Work to complete: Write out nothing but the lines from the first line of the entries below through the line with "This project is"; no pictures go in.

Given information:

◆ ◆ ◆ ◆

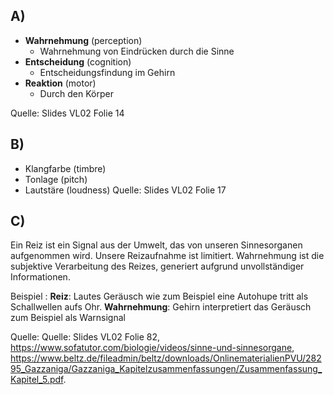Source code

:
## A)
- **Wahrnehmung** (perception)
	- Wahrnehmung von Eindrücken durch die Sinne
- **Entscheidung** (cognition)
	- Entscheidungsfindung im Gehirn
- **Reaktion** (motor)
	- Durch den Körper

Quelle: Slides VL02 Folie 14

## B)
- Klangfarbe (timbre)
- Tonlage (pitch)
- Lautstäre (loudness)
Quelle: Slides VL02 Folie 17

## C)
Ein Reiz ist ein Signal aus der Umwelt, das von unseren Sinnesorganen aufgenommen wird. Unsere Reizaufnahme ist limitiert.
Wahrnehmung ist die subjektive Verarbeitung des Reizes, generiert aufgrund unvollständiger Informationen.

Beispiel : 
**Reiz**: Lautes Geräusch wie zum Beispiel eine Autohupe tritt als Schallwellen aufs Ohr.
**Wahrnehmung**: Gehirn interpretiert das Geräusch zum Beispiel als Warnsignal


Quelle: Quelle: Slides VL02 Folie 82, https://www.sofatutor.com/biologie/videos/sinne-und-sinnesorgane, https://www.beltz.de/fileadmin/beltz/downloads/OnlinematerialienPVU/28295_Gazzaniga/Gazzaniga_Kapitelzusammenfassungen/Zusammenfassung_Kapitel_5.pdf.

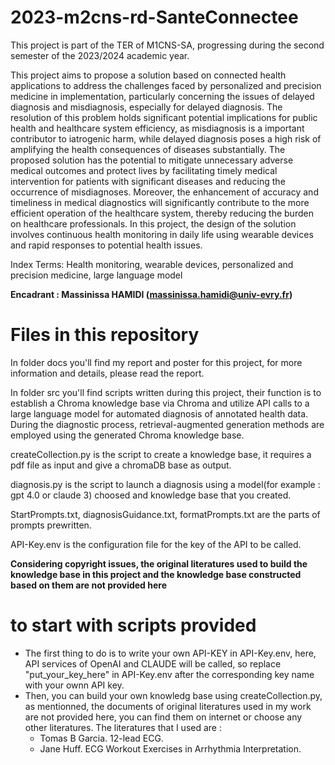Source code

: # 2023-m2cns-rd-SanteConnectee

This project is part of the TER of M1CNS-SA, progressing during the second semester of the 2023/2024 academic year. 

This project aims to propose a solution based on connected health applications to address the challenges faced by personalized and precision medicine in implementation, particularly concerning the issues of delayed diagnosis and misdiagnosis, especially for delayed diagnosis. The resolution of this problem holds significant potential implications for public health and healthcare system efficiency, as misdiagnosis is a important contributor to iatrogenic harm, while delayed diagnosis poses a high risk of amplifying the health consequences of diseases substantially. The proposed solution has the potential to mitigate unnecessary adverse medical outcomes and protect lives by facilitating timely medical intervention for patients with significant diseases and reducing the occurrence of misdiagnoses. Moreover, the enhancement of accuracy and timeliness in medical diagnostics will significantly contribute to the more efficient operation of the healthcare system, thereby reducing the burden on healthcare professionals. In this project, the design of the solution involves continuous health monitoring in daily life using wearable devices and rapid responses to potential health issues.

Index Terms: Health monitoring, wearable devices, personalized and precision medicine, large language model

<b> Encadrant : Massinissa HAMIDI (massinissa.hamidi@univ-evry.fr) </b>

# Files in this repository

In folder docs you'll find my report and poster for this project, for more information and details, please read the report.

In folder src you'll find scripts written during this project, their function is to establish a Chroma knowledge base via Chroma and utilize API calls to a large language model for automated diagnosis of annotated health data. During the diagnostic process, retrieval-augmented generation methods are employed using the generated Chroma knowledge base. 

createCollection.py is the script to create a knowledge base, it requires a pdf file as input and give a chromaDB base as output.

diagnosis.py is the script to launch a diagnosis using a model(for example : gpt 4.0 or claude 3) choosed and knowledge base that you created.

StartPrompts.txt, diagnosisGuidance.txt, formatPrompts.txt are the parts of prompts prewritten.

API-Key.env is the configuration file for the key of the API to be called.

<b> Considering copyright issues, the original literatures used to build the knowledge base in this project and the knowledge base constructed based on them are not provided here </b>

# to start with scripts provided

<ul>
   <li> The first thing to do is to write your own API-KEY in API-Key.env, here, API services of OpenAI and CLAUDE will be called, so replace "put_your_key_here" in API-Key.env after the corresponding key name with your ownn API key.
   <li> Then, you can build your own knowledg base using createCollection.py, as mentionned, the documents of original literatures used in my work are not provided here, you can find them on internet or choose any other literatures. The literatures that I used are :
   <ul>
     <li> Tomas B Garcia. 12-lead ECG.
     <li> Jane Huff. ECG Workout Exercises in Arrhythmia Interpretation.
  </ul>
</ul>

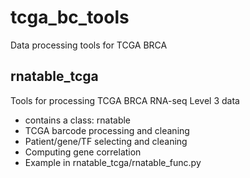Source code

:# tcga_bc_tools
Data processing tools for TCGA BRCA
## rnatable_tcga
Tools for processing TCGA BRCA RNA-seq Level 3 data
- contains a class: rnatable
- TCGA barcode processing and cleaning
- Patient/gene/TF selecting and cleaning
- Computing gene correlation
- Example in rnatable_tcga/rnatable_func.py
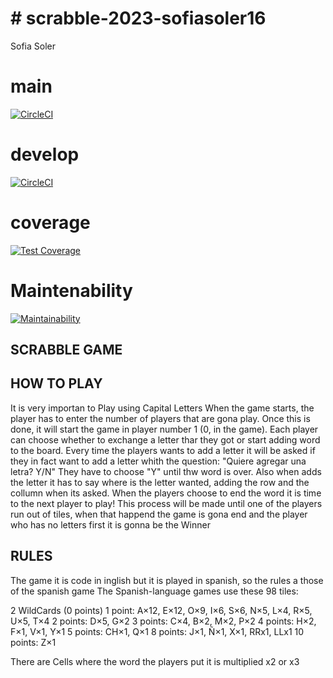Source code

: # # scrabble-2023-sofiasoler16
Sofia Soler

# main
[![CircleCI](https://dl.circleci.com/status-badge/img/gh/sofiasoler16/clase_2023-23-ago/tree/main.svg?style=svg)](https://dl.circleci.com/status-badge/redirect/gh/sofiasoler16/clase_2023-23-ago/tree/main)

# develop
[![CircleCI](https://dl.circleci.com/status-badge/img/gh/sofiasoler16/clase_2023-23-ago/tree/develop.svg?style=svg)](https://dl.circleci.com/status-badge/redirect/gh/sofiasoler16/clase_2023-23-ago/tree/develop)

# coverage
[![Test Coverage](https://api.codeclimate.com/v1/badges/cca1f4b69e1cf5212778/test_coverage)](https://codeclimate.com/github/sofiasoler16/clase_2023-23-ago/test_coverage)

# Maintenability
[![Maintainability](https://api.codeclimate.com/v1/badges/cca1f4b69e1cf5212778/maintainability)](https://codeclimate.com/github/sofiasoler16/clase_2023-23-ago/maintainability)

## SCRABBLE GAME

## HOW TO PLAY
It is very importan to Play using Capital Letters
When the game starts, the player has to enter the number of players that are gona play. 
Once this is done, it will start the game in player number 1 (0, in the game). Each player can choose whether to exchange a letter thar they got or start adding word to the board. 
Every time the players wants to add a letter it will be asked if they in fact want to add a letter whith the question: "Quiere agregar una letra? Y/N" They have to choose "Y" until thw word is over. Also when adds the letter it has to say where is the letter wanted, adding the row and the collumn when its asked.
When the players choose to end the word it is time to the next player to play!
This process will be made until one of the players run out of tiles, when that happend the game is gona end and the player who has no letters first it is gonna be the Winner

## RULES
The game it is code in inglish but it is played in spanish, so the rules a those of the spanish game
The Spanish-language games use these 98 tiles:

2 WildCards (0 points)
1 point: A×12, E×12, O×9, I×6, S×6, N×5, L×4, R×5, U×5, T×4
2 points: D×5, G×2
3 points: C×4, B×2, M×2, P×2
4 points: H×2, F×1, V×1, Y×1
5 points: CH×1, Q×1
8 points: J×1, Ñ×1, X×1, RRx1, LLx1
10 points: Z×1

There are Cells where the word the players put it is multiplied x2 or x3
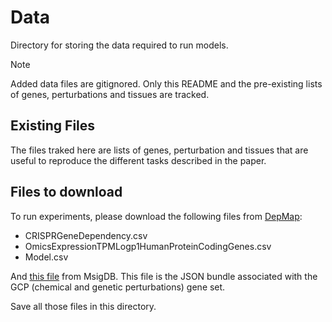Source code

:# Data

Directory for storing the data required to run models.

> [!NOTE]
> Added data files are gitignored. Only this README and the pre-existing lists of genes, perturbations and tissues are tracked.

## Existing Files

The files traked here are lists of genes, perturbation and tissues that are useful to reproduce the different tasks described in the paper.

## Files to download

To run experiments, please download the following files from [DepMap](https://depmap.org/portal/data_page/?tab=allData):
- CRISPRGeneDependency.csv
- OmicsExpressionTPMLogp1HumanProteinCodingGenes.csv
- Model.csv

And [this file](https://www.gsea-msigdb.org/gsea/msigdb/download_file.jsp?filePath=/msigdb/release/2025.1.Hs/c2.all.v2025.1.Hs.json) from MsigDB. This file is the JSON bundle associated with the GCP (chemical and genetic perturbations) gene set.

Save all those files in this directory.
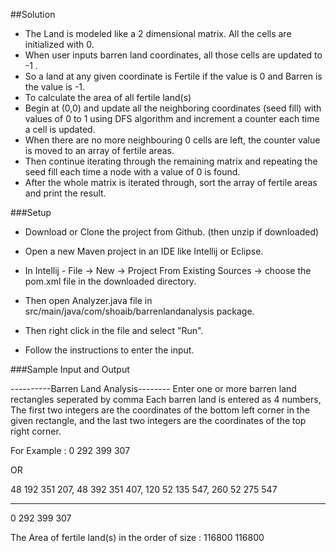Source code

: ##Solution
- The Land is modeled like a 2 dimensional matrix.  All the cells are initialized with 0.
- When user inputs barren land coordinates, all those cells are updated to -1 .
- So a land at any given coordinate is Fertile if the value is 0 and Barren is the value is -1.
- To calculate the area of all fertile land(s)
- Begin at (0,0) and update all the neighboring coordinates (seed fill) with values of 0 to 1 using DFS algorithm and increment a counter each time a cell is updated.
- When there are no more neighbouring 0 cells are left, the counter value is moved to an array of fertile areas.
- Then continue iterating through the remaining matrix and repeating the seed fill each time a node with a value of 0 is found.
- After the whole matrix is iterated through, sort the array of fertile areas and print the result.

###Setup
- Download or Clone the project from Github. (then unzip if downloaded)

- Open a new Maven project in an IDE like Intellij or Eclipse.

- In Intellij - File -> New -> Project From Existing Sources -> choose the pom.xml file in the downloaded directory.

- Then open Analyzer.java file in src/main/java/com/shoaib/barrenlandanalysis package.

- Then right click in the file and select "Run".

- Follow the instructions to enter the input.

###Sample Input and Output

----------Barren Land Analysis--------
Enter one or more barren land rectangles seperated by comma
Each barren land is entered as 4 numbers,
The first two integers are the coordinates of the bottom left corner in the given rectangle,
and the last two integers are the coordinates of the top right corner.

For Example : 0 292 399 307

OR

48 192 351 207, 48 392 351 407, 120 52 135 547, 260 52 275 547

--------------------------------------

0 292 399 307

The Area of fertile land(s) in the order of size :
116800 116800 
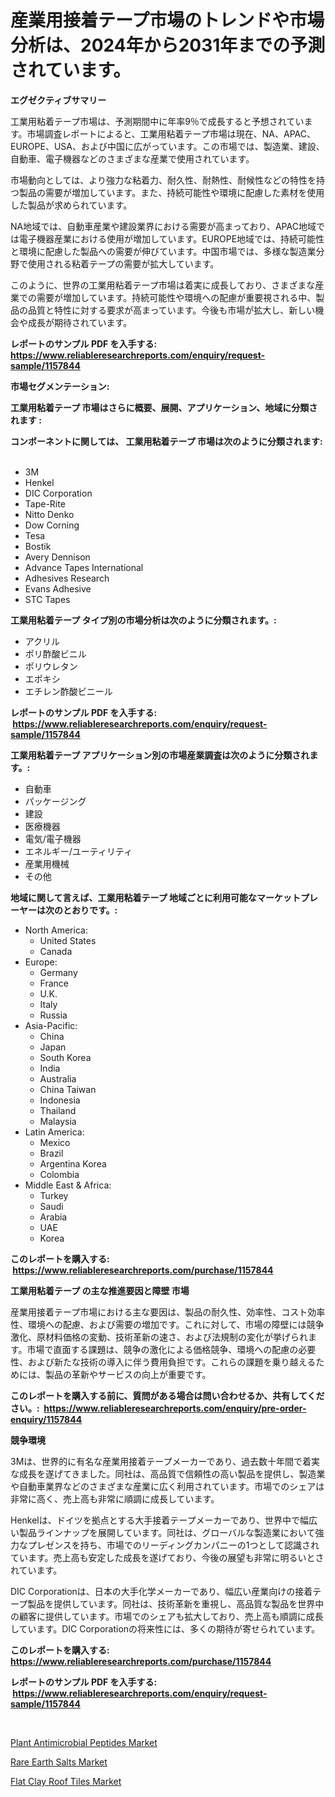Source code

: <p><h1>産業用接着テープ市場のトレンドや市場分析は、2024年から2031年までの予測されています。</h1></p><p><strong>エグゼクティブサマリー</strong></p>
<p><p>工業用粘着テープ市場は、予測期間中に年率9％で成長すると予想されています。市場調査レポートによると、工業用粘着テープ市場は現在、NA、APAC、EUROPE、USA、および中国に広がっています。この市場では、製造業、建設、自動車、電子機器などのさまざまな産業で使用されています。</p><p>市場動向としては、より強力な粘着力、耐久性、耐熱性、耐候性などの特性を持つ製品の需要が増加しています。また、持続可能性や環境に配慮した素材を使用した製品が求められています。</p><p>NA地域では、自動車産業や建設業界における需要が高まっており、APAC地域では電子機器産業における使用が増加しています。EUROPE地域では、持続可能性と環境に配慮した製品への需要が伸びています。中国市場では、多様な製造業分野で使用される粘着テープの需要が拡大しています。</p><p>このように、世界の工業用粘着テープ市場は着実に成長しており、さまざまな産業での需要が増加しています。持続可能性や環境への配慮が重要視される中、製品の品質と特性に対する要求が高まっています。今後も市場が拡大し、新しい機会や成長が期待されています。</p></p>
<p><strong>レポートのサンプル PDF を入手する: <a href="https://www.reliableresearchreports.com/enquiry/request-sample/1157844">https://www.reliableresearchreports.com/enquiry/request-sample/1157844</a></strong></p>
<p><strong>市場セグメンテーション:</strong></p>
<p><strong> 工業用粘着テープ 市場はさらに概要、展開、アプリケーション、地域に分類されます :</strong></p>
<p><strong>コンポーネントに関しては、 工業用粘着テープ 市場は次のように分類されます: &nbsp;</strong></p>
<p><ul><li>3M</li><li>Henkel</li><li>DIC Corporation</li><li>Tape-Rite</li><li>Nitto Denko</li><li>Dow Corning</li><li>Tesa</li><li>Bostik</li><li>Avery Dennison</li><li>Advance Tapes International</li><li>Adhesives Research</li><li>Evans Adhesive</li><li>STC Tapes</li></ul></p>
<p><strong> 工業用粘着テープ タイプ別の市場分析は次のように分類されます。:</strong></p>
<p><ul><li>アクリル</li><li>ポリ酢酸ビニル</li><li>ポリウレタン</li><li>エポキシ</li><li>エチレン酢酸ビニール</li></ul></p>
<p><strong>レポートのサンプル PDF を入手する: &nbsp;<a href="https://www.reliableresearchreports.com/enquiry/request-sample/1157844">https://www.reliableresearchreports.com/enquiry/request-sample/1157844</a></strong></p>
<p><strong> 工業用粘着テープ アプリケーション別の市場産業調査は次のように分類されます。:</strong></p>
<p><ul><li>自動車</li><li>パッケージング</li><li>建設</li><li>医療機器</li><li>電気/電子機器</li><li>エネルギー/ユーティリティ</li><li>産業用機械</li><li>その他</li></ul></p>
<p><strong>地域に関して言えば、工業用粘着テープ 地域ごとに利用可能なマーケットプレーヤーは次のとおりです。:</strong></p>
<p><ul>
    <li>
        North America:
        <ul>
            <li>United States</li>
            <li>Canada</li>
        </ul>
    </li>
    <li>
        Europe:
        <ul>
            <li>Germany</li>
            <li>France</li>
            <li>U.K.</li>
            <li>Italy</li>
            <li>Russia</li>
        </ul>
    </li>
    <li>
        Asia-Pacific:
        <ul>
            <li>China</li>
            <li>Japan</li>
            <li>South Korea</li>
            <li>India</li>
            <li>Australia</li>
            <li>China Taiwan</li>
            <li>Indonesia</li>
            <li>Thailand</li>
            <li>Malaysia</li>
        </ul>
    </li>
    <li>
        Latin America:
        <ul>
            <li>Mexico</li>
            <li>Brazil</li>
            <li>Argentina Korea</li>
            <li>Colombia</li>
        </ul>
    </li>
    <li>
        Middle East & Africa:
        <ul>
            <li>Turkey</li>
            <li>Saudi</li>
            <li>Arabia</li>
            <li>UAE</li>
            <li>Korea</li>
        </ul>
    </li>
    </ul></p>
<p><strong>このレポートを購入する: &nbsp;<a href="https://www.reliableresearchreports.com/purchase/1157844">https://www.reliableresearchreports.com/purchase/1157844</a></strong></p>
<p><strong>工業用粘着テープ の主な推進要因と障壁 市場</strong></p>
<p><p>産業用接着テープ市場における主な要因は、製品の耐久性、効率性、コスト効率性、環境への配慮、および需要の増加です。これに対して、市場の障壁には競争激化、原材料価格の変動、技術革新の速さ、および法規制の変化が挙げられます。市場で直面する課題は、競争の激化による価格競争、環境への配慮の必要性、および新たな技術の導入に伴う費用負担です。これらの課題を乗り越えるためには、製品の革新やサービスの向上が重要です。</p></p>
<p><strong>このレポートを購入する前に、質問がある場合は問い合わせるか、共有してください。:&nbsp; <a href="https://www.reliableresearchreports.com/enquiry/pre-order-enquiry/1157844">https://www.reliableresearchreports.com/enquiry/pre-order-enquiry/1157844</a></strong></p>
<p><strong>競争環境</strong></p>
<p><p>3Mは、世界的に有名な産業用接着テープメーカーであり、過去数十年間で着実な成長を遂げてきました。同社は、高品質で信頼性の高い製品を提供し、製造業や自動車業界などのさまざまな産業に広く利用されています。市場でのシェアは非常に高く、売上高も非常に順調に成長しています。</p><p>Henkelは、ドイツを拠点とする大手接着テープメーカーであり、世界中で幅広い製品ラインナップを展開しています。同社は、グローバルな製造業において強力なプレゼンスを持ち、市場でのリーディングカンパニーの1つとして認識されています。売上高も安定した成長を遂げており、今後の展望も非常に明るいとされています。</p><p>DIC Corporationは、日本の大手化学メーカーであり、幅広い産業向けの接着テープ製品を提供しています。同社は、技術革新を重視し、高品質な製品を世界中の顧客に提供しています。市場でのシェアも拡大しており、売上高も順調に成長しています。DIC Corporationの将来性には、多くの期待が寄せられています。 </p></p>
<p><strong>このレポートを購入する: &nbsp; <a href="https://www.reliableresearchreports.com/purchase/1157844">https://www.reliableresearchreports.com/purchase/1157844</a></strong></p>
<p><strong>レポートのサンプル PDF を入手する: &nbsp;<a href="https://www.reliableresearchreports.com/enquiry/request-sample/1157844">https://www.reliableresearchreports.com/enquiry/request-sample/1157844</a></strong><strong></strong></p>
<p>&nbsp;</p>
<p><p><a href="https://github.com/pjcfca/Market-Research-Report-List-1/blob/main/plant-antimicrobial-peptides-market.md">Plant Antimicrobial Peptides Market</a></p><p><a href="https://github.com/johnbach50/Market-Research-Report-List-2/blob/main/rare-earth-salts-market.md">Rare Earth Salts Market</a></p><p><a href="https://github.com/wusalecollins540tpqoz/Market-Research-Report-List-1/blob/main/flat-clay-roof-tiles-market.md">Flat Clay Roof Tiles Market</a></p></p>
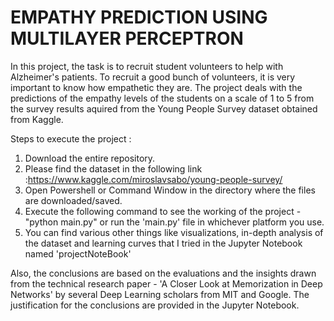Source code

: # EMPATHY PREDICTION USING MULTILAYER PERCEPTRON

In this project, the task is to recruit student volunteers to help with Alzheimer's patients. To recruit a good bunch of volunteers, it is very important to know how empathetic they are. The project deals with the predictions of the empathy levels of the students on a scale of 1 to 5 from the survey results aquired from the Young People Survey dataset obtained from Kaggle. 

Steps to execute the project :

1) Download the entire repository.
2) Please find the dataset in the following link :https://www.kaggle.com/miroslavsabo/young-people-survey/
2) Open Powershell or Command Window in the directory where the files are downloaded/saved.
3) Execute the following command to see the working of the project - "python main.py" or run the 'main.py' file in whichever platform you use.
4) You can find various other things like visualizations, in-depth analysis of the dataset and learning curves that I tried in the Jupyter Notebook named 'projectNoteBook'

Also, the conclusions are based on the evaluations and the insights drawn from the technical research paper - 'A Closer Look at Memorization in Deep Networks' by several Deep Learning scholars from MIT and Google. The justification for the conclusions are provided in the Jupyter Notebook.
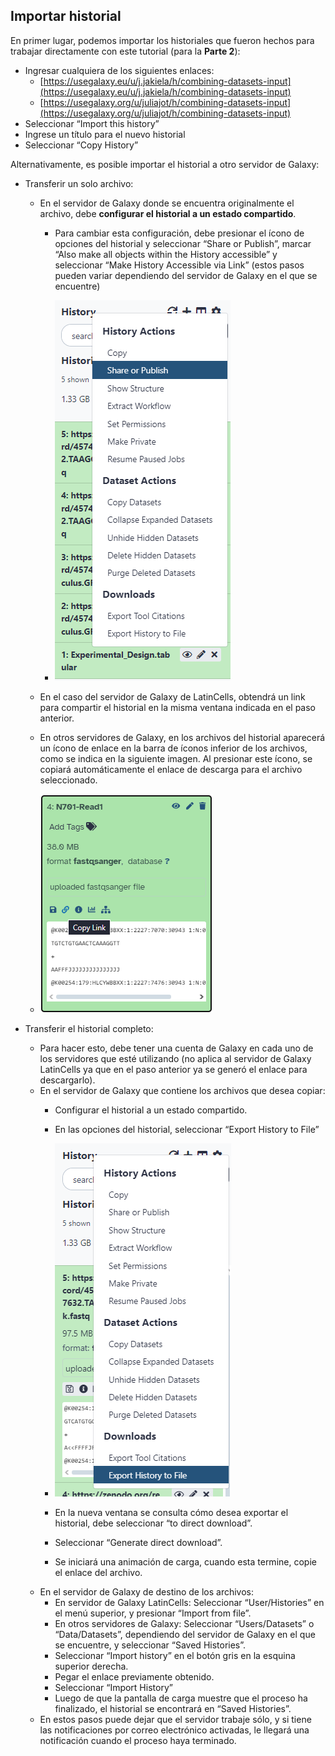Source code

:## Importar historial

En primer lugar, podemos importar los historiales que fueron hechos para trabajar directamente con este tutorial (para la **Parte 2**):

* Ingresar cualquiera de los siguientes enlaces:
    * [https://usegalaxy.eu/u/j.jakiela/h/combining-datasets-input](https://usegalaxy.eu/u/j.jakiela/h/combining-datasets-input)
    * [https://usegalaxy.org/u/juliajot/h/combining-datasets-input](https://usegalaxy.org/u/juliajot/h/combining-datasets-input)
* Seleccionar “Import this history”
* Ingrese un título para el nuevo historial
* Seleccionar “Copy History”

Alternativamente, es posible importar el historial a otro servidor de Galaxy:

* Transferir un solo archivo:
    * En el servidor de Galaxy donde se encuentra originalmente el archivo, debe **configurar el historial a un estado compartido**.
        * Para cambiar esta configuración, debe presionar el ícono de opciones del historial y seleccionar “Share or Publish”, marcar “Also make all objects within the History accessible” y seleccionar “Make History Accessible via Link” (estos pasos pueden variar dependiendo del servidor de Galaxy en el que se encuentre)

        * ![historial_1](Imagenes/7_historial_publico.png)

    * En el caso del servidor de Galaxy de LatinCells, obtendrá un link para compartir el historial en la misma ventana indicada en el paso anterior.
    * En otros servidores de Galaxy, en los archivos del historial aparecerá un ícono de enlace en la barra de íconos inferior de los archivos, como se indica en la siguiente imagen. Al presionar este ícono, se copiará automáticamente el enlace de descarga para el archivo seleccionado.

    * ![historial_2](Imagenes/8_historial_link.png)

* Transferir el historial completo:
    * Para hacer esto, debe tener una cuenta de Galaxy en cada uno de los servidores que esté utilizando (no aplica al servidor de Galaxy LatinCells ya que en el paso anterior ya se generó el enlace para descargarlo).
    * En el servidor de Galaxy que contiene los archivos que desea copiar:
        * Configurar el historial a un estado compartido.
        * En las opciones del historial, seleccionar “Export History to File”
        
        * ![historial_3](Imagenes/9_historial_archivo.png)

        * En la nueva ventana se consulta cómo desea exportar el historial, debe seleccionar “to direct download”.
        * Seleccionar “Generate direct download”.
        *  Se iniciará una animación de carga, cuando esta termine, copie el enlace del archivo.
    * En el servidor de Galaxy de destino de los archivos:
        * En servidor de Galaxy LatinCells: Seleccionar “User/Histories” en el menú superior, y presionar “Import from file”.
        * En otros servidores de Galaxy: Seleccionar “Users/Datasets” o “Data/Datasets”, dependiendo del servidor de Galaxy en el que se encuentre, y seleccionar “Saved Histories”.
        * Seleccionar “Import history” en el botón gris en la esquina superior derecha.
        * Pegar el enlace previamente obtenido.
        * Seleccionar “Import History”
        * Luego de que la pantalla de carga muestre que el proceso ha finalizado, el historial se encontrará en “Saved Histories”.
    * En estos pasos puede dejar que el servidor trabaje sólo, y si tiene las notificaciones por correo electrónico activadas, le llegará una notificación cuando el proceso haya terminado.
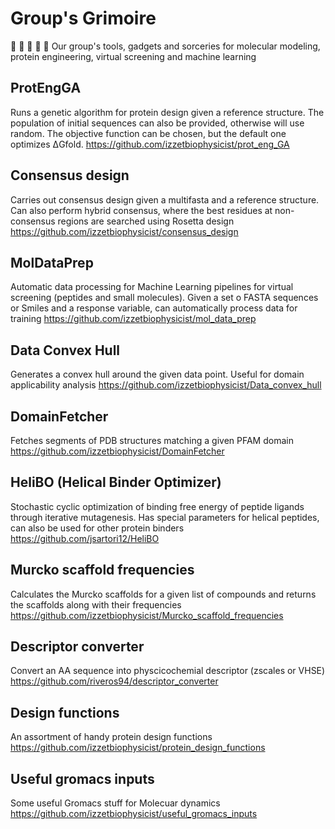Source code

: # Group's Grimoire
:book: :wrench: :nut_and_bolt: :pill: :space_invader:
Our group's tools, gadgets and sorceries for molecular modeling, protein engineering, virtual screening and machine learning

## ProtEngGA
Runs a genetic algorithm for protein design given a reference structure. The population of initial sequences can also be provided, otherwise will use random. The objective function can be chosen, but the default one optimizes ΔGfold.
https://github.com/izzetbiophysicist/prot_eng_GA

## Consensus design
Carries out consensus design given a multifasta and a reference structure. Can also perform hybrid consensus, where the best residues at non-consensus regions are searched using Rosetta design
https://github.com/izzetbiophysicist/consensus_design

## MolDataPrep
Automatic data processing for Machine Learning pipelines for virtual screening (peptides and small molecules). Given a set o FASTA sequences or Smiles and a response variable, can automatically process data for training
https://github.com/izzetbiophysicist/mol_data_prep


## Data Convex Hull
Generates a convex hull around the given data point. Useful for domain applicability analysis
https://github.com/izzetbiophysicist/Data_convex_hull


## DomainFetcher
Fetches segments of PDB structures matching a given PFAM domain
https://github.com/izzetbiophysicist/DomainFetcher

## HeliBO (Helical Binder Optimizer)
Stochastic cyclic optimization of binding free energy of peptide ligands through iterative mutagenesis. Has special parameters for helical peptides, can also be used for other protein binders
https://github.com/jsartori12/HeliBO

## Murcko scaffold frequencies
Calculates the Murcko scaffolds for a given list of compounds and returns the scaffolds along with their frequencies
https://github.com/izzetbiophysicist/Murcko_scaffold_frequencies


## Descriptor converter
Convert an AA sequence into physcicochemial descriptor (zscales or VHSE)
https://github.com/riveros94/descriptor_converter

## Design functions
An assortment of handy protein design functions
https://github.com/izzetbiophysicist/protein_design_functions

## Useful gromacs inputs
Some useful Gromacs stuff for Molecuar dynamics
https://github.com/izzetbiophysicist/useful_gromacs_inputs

◆ ◆ ◆ ◆

Response box:
Source code

:
## A)
- **Wahrnehmung** (perception)
	- Wahrnehmung von Eindrücken durch die Sinne
- **Entscheidung** (cognition)
	- Entscheidungsfindung im Gehirn
- **Reaktion** (motor)
	- Durch den Körper

Quelle: Slides VL02 Folie 14

## B)
- Klangfarbe (timbre)
- Tonlage (pitch)
- Lautstäre (loudness)
Quelle: Slides VL02 Folie 17

## C)
Ein Reiz ist ein Signal aus der Umwelt, das von unseren Sinnesorganen aufgenommen wird. Unsere Reizaufnahme ist limitiert.
Wahrnehmung ist die subjektive Verarbeitung des Reizes, generiert aufgrund unvollständiger Informationen.

Beispiel : 
**Reiz**: Lautes Geräusch wie zum Beispiel eine Autohupe tritt als Schallwellen aufs Ohr.
**Wahrnehmung**: Gehirn interpretiert das Geräusch zum Beispiel als Warnsignal


Quelle: Quelle: Slides VL02 Folie 82, https://www.sofatutor.com/biologie/videos/sinne-und-sinnesorgane, https://www.beltz.de/fileadmin/beltz/downloads/OnlinematerialienPVU/28295_Gazzaniga/Gazzaniga_Kapitelzusammenfassungen/Zusammenfassung_Kapitel_5.pdf.

Source code

: # 2023-m2cns-rd-SanteConnectee

This project is part of the TER of M1CNS-SA, progressing during the second semester of the 2023/2024 academic year. 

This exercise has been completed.